元オーナーはカバーのネジを紛失した挙句、木ねじではなく長い「ビス」をここにブチこんでごまかしていたのですが・・・おそらくその時、ネジ穴を繋げてしまったのでしょう。次の写真は、ビス穴をドリルでさらい直し、ビス穴とキャビティが繋がっていることを確認しているところです。いい加減なことをするオーナーだとは思っていましたが、さすがにこれほどまでとは。

2019-08-14
2019-08-14 posted by (C)circias

そんなトラブルも乗り越え、ようやく回路の設置まで進めることができたところが次の写真。ピックガードから外した状態でピックアップのラインをはんだ付けしたら、そのままアンプに繋げて、音叉で回路のテストをします。ボリューム、トーンにガリ等の異常がないことを確認できました。

2019-08-14
2019-08-14 posted by (C)circias

回路に問題がないことを確認したら、まずブリッジを取り付けます。ついでコントロールをピックガードに取り付け、仮組みしたところが次の写真。だんだん完成が近づいてきました。

2019-08-14
2019-08-14 posted by (C)circias

なお、写真ではピックガードを止めてしまっていますが、これは手順としては失敗です。本来は、この時点ではピックガードをねじ止めしてはいけません。なぜかと言うと、この後弦を張って、ネック調整をしなければならないからです。

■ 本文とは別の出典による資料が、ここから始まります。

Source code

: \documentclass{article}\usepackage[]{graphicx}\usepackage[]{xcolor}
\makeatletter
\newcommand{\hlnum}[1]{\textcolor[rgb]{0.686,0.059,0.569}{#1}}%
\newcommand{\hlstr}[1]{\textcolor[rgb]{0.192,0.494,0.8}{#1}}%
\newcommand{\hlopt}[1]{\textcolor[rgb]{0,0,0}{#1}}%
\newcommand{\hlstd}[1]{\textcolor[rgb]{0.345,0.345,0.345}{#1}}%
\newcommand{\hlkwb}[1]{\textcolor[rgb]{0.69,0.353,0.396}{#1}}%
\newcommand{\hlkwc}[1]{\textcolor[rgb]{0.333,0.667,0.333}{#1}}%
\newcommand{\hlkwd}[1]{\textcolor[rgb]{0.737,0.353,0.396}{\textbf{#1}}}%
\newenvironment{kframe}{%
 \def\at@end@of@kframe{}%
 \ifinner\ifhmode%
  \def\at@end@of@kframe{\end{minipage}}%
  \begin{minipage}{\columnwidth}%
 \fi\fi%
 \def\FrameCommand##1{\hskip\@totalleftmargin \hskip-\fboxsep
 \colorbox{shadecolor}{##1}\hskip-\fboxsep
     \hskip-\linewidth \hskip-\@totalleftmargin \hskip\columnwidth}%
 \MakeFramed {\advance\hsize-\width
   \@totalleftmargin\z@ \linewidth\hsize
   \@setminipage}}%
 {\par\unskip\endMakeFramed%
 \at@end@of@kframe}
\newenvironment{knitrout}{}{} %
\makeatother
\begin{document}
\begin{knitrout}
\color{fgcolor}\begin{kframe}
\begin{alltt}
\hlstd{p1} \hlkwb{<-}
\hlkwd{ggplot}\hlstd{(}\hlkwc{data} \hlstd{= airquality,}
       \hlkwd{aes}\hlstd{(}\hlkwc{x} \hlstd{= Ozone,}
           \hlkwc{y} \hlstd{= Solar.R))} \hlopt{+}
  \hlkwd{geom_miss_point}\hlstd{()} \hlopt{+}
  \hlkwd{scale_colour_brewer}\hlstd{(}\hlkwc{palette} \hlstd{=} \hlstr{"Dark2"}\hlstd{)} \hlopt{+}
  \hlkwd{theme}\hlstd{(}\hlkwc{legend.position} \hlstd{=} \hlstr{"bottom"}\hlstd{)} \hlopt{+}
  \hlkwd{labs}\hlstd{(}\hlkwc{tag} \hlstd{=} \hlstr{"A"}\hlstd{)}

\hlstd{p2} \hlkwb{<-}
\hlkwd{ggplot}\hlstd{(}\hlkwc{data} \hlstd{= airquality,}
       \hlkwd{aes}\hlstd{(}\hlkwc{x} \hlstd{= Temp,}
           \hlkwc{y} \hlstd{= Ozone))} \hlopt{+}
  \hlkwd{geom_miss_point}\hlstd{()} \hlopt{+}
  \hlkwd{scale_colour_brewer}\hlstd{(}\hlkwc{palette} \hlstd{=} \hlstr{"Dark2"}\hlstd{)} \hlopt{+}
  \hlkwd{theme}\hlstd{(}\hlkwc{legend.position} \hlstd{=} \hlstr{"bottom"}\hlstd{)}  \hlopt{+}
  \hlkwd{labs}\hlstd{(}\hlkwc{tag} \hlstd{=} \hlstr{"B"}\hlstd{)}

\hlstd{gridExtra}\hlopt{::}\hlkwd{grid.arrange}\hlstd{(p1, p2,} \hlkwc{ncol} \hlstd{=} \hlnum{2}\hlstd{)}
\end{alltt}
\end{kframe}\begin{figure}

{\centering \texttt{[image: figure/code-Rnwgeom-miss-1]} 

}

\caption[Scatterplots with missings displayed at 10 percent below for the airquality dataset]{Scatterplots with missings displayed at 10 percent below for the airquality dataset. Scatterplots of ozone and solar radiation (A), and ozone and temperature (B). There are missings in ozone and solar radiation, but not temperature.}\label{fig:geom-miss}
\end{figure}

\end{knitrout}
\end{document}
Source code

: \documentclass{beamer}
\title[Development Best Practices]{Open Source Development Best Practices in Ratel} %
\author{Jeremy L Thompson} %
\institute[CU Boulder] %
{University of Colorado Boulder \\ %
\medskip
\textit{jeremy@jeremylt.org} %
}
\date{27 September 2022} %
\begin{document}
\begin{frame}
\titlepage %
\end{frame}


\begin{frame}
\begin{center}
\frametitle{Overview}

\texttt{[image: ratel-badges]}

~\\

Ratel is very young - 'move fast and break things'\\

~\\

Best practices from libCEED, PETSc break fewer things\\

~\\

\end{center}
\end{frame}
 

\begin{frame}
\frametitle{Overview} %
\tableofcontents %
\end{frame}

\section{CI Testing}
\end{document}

ネックの根元には窪みが切られていて、ネックを取り外さずにトラスロッドにアクセスできるようになってはいるのですが、ピックガードはその窪みを塞いでしまうため、ここでは仮止めに留めるべきでした。

さて、ここまでくればあと少し。残っている作業はペグの取り付け、ネック調整、サドル調整、オクターブ調整のみです。いよいよこの個体も、楽器として復活する時が近づいてきました。